Sangat riskan bila pendidikan di negeri ini khususnya di bumi berazam masih terdapat siswa-siswi yang tidak bisa bersekolah hanya karena kurang biaya, bukankah pemerintah sekarang ini telah memiliki program wajib sekolah 12 tahun. Agaknya hal ini bukanlah yang menjadi penyebabnya siswa-siswi kabupaten karimun tidak bersekolah. Ada faktor lain yang di khawatirkan akan menjalar ke masyarkat luas bak virus H1N1 yang mematikan. Saya menduga fenomena ini disengajakan karena pengaruh orang tua itu sendiri, sebuah paradigma bahwa "tamat sekolah langsung kerja" telah tertanam di benak anak mereka sewaktu masih mengantar pergi sekolah hingga anaknya bisa bersekolah dengan sendiri.

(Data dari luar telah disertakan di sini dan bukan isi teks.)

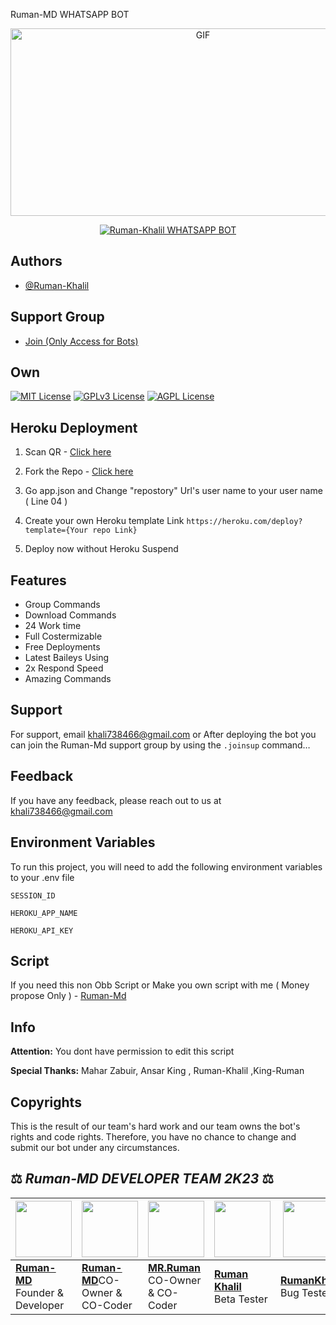 Ruman-MD WHATSAPP BOT

<p align = center>   <img src="https://telegra.ph/file/83f07f94b470969a55013.jpg" alt="GIF" width="600" height="300"/> </p>

<p align  = center> <a href="#"><img title="Ruman-Khalil WHATSAPP BOT" src="https://img.shields.io/badge/Ruman-Khalil WhatsApp Bot-green?colorA=%23ff0000&colorB=%23017e40&style=for-the-badge"></a> </p>


## Authors

- [@Ruman-Khalil](https:/www/github.com/Ruman-MD)

## Support Group

- [Join (Only Access for Bots) ](https://chat.whatsapp.com/BAkIFqFa3MtIIFrG6yeGo2)

## Own

[![MIT License](https://img.shields.io/badge/License-MIT-green.svg)](https://choosealicense.com/licenses/mit/)
[![GPLv3 License](https://img.shields.io/badge/License-GPL%20v3-yellow.svg)](https://opensource.org/licenses/)
[![AGPL License](https://img.shields.io/badge/license-AGPL-blue.svg)](http://www.gnu.org/licenses/agpl-3.0)


## Heroku Deployment

1. Scan QR - [Click here](https://gpt-qr-web-scaner.onrender.com/Ruman-MD.html)

2. Fork the Repo - [Click here](https://github.com/Ruman-MD/Ruman-Md-WHATSAPP-BOT/fork)

3. Go app.json and Change "repostory" Url's user name to your user name ( Line 04 )

4. Create your own Heroku template Link `https://heroku.com/deploy?template={Your repo Link}`

5. Deploy now without Heroku Suspend


## Features

- Group Commands
- Download Commands
- 24 Work time
- Full Costermizable
- Free Deployments
- Latest Baileys Using
- 2x Respond Speed
- Amazing Commands


## Support

For support, email khali738466@gmail.com or After deploying the bot you can join the Ruman-Md support group by using the `.joinsup` command…


## Feedback

If you have any feedback, please reach out to us at khali738466@gmail.com


## Environment Variables

To run this project, you will need to add the following environment variables to your .env file

`SESSION_ID`

`HEROKU_APP_NAME`

`HEROKU_API_KEY`


## Script 

If you need this non Obb Script or Make you own script with me ( Money propose Only ) - [Ruman-Md](https://wa.me/qr/2KGRWDHZERWOE1)




## Info

**Attention:** You dont have permission to edit this script

**Special Thanks:** Mahar Zabuir, Ansar King , Ruman-Khalil ,King-Ruman

## Copyrights

This is the result of our team's hard work and our team owns the bot's rights and code rights. Therefore, you have no chance to change and submit our bot under any circumstances.


## ⚖️  *Ruman-MD DEVELOPER TEAM* *2K23*  ⚖️

| <a href="https://github.com/ruman-md"><img src="https://telegra.ph/file/83f07f94b470969a55013.jpg" width=90 height=90></a> | <a href="https://github.com/ruman-md"><img src="https://telegra.ph/file/83f07f94b470969a55013.jpg" width=90 height=90></a> | <a href="https://github.com/ruman-md"><img src="https://telegra.ph/file/83f07f94b470969a55013.jpg" width=90 height=90></a> | <a href="https://github.com/ruman-md"><img src="https://telegra.ph/file/83f07f94b470969a55013.jpg" width=90 height=90></a> | <a href="https://github.com/ruman-md"><img src="https://telegra.ph/file/83f07f94b470969a55013.jpg" width=90 height=90></a> | <a href="https://github.com/ruman-md"><img src="https://telegra.ph/file/83f07f94b470969a55013.jpg" width=90 height=90></a> |
|---|---|---|---|---|---|
| **[Ruman-MD](https://github.com/ruman-md/)**</br>Founder & Developer</br> | **[Ruman-MD](https://github.com/ruman-md)**</bring>CO- Owner & CO-Coder</br> | **[MR.Ruman](https://github.com/ruman-md)**</br> CO-Owner & CO-Coder</br> | **[Ruman Khalil](https://github.com/ruman-md)**</br> Beta Tester | **[RumanKhalil](https://github.com/ruman-md)**</br> Bug Tester | **[Ruman-Khalil](https://github.com/ruman-md)**</br> Bug Tester |

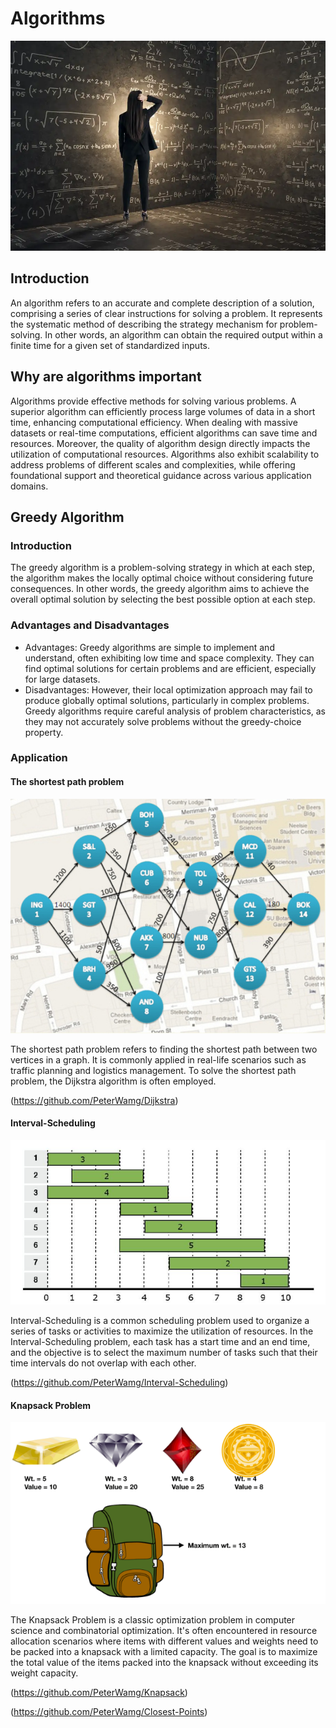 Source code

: # Algorithms

![Image Title](1.png)
## Introduction
An algorithm refers to an accurate and complete description of a solution, comprising a series of clear instructions for solving a problem. It represents the systematic method of describing the strategy mechanism for problem-solving. In other words, an algorithm can obtain the required output within a finite time for a given set of standardized inputs.

## Why are algorithms important


Algorithms provide effective methods for solving various problems. A superior algorithm can efficiently process large volumes of data in a short time, enhancing computational efficiency. When dealing with massive datasets or real-time computations, efficient algorithms can save time and resources. Moreover, the quality of algorithm design directly impacts the utilization of computational resources. Algorithms also exhibit scalability to address problems of different scales and complexities, while offering foundational support and theoretical guidance across various application domains.

## Greedy Algorithm

### Introduction
The greedy algorithm is a problem-solving strategy in which at each step, the algorithm makes the locally optimal choice without considering future consequences. In other words, the greedy algorithm aims to achieve the overall optimal solution by selecting the best possible option at each step.

### Advantages and Disadvantages

- Advantages: Greedy algorithms are simple to implement and understand, often exhibiting low time and space complexity. They can find optimal solutions for certain problems and are efficient, especially for large datasets.
- Disadvantages: However, their local optimization approach may fail to produce globally optimal solutions, particularly in complex problems. Greedy algorithms require careful analysis of problem characteristics, as they may not accurately solve problems without the greedy-choice property.

### Application
#### The shortest path problem
![Image Title](2.png)
>
The shortest path problem refers to finding the shortest path between two vertices in a graph. It is commonly applied in real-life scenarios such as traffic planning and logistics management. To solve the shortest path problem, the Dijkstra algorithm is often employed.
>
(https://github.com/PeterWamg/Dijkstra)

#### Interval-Scheduling
![Image Title](Interval-Scheduling.png)
>
Interval-Scheduling is a common scheduling problem used to organize a series of tasks or activities to maximize the utilization of resources. In the Interval-Scheduling problem, each task has a start time and an end time, and the objective is to select the maximum number of tasks such that their time intervals do not overlap with each other.
>
(https://github.com/PeterWamg/Interval-Scheduling)

#### Knapsack Problem
![Image Title](Knapsack.png)
>
The Knapsack Problem is a classic optimization problem in computer science and combinatorial optimization. It's often encountered in resource allocation scenarios where items with different values and weights need to be packed into a knapsack with a limited capacity. The goal is to maximize the total value of the items packed into the knapsack without exceeding its weight capacity.
>
(https://github.com/PeterWamg/Knapsack)







(https://github.com/PeterWamg/Closest-Points)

Alih-alih mendambakan sebuah pekerjaan baik yang diwariskan oleh orang tuanya, dengan rasa jiwa muda yang membara mereka para pelajar pun tidak tahan lagi untuk menunggu lama-lama dalam belajar dan bosan dengan keadaan semacam demikian. Akhirnya banyak anak-anak di kampung lendot ini yang tidak tuntas mengenyam pendidikan sesuai regulasi yang diberikan pemerintah. Seyogyanya peran orang tua adalah menyemangati kepada anaknya agar bersekolah yang tinggi agar dapat merubah nasib keluarga. Namun kenyataannya sedikit metode yang diberikan seperti ini, tetapi tidak menutup kemungkinan sebaliknya karena saya sebagai penulis hanya melihat hasil akhirnya dengan hanya mendikte di kulit tanpa memasuki ke dalam-wawancara, suvei, dan sebagainya.

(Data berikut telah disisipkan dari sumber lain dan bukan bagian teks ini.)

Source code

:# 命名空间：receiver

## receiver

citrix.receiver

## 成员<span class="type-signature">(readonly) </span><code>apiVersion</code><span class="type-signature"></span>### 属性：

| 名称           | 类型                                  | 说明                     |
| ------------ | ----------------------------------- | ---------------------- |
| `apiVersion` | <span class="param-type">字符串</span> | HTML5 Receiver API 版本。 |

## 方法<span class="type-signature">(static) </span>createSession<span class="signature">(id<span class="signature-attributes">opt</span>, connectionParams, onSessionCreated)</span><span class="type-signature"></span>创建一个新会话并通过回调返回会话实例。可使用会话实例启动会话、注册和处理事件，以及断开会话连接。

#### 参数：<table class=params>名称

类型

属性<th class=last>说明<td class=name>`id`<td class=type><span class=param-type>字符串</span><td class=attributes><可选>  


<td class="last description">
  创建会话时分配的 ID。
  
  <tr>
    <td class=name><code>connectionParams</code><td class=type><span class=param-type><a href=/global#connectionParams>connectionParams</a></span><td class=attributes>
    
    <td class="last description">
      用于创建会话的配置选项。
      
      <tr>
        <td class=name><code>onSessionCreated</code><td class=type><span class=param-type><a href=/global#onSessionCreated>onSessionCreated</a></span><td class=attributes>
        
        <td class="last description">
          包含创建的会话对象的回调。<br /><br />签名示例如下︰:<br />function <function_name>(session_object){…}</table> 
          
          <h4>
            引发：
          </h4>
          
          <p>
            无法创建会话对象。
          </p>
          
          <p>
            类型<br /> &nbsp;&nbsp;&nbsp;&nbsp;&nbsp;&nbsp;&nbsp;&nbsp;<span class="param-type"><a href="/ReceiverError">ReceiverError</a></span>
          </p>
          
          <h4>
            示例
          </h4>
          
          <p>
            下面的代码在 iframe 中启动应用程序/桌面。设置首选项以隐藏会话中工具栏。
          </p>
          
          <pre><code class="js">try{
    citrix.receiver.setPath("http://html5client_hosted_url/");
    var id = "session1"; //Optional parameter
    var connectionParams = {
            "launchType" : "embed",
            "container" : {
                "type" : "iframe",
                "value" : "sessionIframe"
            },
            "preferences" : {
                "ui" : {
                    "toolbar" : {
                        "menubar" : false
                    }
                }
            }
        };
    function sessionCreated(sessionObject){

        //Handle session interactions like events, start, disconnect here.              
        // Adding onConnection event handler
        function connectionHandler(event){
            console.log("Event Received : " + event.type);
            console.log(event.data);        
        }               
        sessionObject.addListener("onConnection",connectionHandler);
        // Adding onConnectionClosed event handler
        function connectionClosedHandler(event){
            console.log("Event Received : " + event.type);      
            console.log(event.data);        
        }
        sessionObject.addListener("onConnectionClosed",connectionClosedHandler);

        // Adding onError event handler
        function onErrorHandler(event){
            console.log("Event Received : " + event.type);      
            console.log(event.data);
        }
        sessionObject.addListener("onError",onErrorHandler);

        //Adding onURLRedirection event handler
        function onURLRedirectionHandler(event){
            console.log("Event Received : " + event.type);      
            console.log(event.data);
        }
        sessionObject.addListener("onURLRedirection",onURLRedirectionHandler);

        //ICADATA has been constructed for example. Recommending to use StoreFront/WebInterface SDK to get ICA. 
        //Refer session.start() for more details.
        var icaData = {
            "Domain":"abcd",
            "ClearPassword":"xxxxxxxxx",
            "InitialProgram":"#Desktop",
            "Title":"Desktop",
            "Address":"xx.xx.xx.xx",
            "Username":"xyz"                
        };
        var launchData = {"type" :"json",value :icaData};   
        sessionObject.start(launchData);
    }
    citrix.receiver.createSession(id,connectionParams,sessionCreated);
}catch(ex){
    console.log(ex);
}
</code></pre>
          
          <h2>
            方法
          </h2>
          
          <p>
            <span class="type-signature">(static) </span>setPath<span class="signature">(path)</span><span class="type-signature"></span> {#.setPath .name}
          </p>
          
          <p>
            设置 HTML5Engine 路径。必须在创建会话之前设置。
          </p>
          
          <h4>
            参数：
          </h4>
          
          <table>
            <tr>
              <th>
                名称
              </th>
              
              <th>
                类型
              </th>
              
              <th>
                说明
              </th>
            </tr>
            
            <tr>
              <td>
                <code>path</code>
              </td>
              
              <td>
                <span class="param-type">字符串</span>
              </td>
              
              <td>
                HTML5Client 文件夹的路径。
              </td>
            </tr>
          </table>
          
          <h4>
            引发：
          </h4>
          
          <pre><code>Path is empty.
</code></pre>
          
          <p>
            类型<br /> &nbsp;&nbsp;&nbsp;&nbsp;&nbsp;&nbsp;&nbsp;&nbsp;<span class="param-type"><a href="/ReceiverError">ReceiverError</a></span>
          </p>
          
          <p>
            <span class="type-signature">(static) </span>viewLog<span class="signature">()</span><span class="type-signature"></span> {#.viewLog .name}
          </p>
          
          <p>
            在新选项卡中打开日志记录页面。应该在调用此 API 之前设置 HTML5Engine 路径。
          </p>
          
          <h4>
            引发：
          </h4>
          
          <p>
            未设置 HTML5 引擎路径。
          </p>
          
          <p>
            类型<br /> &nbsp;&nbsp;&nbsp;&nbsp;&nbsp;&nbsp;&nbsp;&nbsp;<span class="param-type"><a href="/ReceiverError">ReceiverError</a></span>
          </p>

Baca Juga : KARIMUN Menuju Perubahan

Terkadang saya miris melihat sebuah ungkapan yang sudah menjadi tabu di hadapan khalayak. Harapan saya pastinya sama dengan pemerintah untuk menghapus dan menenggelamkan kata-kata pesimis terlebih guyonan-guyonan yang tidak bermutu tersebut, supaya terbentuknya anak-anak karimun yang cerdas di segala bidang. Nasi sudah menjadi bubur saya pun hanya bisa berharap dari tulisan ini walau tidak banyak. Seandainya saya seorang Bupati masalah ini akan saya ketengahkan di hadapan para dewan-dewan yang bijak. Terbesit di kepala bahwa teman saya selalu mengatakan bahwa cita-cita yang saya harapkan tadi dikatakan hanya sebuah mimpi, tetapi teman disebelahnya mengatakan dengan kata amin. jadilah perasaan saya bercampur aduk antarara rawit dan gula merah (rujak), diskusi ini terjadi pada sela-sela jam istirahat kami yang sungguh melelahkan karena ulah superviosor yang sok memerintah.

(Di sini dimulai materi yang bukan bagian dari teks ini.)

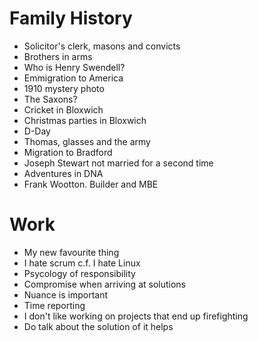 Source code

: # Family History
* Solicitor's clerk, masons and convicts
* Brothers in arms
* Who is Henry Swendell?
* Emmigration to America
* 1910 mystery photo
* The Saxons?
* Cricket in Bloxwich
* Christmas parties in Bloxwich
* D-Day
* Thomas, glasses and the army
* Migration to Bradford
* Joseph Stewart not married for a second time
* Adventures in DNA
* Frank Wootton. Builder and MBE

# Work
* My new favourite thing
* I hate scrum c.f. I hate Linux
* Psycology of responsibility
* Compromise when arriving at solutions
* Nuance is important
* Time reporting
* I don't like working on projects that end up firefighting
* Do talk about the solution of it helps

Ets.. satu lagi yang saya ingin sampaikan kepada teman-teman yang saya kira sungguh-sungguh amat penting untuk dipahami, ada semboyan yang selalu melakat pada anak-anak SMA se-derajat yang tidak ada niat untuk meneruskan jenjang yang berikutnya, "Buat apa kuliah? S1 aja masih banyak yang menganggur". Saya katakan lagi bahwa ini bukan salah yang orang mengucap semboyan tersebut, bukan juga salah orang tuanya, tetapi salah objek itu sendiri yakni mahasiswa strata 1. Dia tidak mampu mengoptimalkan atau mempertanggung-jawabkan kemampuan akademiknya yang dikarenakan daya kemampuan -IQ- yang kurang sewaktu kuliah dahulu, sehingga proses mencari kerjanya tersendat yang diakibatkan masa lalu tersebut. Lalu timbul pertanyaan bagaimana dengan Mahasiswa yang cerdas, rajin, IPK-nya tinggi tapi tidak juga mendapatkan pekerjaan, nah itu kembali lagi pada yang di atas. dimana kita harus meyakini bahwa adanya keterlibatan campur tangan Tuhan. Jadi solusi terbaik yang saya rujuk dari berbagai sumber ilmu agama adalah selalu bersyukur yang disertai tawakal dan pecaya seyakin-yakinnya bahwa tuhan akan selalu menolong kepada umatnya.

INGAT! : Tuhan tidak membebani seseorang melainkan sesuai dengan kesanggupannya. Ia mendapat pahala (dari kebajikan) yang diusahakannya dan ia mendapat siksa (dari kejahatan) yang dikerjakannya.